This one is a keeper, have to write it down somewhere in case I forget it by tomorrow morning. :) Today I was doing routine deploy of one of our new websites to production server. Everything went smoothly, except the fact I couldn't see any of Croatian letters on the site texts (which were stored in mysql)!! We did migration to UTF8 some time ago, and this was highly unexpected. So I started to dig into the dump. :)
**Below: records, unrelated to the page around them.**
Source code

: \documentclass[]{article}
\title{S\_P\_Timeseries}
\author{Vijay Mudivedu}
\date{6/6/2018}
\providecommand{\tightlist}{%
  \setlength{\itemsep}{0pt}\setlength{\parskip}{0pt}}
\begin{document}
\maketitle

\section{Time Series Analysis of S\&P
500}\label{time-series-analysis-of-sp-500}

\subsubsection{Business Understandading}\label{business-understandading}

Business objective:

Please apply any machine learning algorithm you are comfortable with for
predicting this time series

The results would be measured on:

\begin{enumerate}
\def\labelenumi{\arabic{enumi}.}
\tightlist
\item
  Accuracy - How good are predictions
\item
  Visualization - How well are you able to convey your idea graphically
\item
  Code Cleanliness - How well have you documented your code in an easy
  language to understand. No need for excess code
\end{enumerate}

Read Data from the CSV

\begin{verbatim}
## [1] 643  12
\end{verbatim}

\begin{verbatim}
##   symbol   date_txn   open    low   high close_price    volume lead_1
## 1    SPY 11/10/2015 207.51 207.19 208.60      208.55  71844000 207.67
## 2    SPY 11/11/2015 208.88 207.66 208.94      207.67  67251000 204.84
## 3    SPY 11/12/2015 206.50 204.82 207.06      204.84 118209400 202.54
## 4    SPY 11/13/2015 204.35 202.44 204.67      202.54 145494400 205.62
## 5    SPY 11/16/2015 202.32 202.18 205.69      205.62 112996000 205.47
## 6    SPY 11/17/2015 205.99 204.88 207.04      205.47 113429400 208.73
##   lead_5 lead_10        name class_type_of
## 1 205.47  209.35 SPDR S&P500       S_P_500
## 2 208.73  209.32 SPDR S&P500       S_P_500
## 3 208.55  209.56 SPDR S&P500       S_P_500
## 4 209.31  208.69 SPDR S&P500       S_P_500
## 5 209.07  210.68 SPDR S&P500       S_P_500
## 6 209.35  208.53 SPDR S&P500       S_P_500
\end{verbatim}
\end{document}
Looking at the mysqldump of a database I was a bit surprised to see Croatian letters screwed up beyond recognition. For example letter "š" was represented as "ÄąÄO„" (4 bytes), "č" was "ÄO" (two bytes)... etc. OMG! All our tables are "CHARSET=utf8", we force "AddDefaultCharset utf-8" in Apache and all of our markup uses "charset=utf-8" for content type encoding. BUT, we unintentionally left one very bad call in our config file which got triggered if site was running on development server - "SET NAMES 'latin2' COLLATE 'latin2_croatian_ci". The production config had SET NAMES utf8, but development didn't. Oh boy.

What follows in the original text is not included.